Na contemporaneidade, diversos fatores intensificam essa problemática. A hiperconectividade digital, por exemplo, não necessariamente promove vínculos profundos. Interações superficiais podem ampliar a sensação de comparação social e inadequação. O trabalho remoto, o enfraquecimento de laços comunitários, o individualismo cultural e o envelhecimento populacional também contribuem para o aumento do isolamento.
Diante desse cenário, intervenções psicológicas eficazes vão além de simplesmente incentivar o aumento de contatos sociais. É fundamental trabalhar crenças disfuncionais, desenvolver habilidades sociais, fortalecer a autoestima e promover experiências de conexão autêntica. A terapia em grupo, práticas baseadas em mindfulness e estratégias de
ativação comportamental podem ser recursos valiosos. Em nível coletivo, políticas públicas que favoreçam espaços de convivência e redes de apoio comunitário também desempenham papel central na prevenção.
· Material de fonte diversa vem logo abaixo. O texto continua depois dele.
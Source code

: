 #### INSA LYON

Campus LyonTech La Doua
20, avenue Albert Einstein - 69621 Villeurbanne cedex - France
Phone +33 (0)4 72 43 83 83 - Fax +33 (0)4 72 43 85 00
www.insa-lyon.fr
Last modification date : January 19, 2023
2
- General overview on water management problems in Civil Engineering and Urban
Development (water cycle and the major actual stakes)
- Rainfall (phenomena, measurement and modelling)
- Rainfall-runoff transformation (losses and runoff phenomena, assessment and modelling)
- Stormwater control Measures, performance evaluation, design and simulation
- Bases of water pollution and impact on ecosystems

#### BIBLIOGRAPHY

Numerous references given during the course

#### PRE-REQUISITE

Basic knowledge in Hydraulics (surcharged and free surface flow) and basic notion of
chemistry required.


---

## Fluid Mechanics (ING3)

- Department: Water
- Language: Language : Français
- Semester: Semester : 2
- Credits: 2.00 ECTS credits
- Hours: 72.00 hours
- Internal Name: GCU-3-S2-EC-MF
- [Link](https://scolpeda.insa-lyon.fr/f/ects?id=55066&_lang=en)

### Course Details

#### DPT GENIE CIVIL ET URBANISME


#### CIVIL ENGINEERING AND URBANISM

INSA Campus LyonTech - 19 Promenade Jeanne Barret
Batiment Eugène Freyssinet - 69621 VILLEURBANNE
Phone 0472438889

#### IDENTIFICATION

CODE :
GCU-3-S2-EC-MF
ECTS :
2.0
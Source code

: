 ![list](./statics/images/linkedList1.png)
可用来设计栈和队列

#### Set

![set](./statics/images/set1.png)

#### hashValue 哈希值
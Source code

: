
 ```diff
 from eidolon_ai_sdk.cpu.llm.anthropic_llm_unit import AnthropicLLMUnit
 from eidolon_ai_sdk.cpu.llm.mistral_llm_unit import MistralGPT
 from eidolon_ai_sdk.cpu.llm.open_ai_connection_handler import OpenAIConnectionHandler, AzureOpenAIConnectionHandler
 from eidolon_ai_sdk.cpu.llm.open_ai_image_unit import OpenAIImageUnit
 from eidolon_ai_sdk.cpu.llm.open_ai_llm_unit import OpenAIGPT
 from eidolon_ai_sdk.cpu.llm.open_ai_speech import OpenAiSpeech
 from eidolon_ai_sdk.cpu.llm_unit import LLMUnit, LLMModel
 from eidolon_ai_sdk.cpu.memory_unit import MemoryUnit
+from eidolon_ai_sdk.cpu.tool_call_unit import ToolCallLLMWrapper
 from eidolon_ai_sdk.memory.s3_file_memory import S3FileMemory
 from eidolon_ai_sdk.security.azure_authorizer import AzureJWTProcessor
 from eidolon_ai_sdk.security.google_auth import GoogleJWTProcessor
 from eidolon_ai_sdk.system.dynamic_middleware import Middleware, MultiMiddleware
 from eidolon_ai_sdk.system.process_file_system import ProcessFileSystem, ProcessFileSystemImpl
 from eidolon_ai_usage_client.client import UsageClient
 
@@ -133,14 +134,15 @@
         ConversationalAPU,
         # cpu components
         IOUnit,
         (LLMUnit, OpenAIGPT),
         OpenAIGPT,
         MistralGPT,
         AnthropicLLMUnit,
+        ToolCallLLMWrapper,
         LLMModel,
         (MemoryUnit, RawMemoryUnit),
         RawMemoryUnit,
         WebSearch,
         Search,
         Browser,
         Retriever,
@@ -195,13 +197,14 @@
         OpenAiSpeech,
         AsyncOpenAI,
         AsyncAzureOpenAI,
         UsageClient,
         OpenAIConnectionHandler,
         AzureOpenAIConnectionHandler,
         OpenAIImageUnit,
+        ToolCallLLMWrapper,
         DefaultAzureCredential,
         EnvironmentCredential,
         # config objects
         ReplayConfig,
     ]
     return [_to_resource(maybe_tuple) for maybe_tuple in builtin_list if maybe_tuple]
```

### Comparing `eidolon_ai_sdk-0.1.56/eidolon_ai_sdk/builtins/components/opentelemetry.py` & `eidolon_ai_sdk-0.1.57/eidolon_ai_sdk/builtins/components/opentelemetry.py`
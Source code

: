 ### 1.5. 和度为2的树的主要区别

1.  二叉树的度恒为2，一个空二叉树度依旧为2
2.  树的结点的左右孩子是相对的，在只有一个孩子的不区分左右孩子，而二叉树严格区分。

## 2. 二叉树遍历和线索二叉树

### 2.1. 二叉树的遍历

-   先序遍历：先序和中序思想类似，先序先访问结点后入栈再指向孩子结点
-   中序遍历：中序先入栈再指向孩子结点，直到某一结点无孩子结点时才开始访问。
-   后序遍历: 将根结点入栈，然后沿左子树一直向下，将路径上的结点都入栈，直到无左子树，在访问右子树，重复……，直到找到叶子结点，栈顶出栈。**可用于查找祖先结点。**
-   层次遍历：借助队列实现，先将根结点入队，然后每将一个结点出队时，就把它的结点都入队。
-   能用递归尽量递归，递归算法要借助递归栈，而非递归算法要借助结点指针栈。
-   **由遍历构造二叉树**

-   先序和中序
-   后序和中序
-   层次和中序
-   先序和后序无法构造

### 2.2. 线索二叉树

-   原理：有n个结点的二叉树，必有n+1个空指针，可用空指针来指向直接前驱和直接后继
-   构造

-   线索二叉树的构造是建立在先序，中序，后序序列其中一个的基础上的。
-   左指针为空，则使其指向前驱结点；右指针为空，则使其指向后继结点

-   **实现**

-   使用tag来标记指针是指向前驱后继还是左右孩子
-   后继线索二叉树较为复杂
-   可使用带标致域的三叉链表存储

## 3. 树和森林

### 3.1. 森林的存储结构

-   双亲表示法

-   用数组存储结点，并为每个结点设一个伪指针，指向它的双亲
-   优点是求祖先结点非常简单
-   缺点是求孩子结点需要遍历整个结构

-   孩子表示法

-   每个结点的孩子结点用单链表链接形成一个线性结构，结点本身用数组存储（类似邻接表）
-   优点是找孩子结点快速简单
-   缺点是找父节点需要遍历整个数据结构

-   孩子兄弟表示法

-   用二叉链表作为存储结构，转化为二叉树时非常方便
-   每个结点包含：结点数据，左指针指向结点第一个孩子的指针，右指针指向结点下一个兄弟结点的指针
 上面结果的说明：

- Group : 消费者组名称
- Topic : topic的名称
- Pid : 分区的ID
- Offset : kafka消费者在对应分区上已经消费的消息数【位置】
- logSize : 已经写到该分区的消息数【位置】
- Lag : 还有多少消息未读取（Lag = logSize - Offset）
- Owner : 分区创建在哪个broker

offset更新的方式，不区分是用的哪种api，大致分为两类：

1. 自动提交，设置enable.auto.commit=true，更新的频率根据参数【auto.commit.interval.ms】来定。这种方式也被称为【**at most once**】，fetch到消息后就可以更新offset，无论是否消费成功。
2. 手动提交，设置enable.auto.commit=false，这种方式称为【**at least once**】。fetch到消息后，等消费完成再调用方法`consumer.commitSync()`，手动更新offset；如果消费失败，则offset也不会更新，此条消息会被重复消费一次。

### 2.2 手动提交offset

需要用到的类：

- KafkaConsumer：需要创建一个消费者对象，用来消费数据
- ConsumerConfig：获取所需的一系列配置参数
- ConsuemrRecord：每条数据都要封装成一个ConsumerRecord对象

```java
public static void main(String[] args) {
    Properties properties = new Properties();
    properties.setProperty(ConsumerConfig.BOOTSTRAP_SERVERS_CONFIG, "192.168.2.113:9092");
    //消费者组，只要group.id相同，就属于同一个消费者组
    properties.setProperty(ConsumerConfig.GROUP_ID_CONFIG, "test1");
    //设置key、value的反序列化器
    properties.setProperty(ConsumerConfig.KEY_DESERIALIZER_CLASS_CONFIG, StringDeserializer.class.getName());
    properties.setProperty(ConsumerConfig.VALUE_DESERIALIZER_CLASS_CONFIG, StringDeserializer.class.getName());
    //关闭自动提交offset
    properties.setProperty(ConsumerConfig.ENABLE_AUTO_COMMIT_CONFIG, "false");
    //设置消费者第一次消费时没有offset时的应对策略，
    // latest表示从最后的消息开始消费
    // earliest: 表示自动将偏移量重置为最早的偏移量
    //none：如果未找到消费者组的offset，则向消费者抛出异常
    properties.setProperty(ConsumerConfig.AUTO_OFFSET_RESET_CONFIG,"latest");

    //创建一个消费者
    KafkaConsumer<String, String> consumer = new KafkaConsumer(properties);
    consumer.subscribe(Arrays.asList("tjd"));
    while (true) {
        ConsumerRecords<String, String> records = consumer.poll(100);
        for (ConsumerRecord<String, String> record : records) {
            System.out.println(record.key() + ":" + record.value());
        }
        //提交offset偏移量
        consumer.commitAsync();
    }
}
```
Portanto, a solidão é uma experiência humana universal, mas quando se torna crônica, bem como associada ao isolamento persistente, pode transformar-se em um fator significativo de risco psicológico. Mais do que a ausência de pessoas, o que compromete a saúde mental é a ausência de pertencimento e de vínculos significativos que sustentem a experiência de estar no mundo com o outro.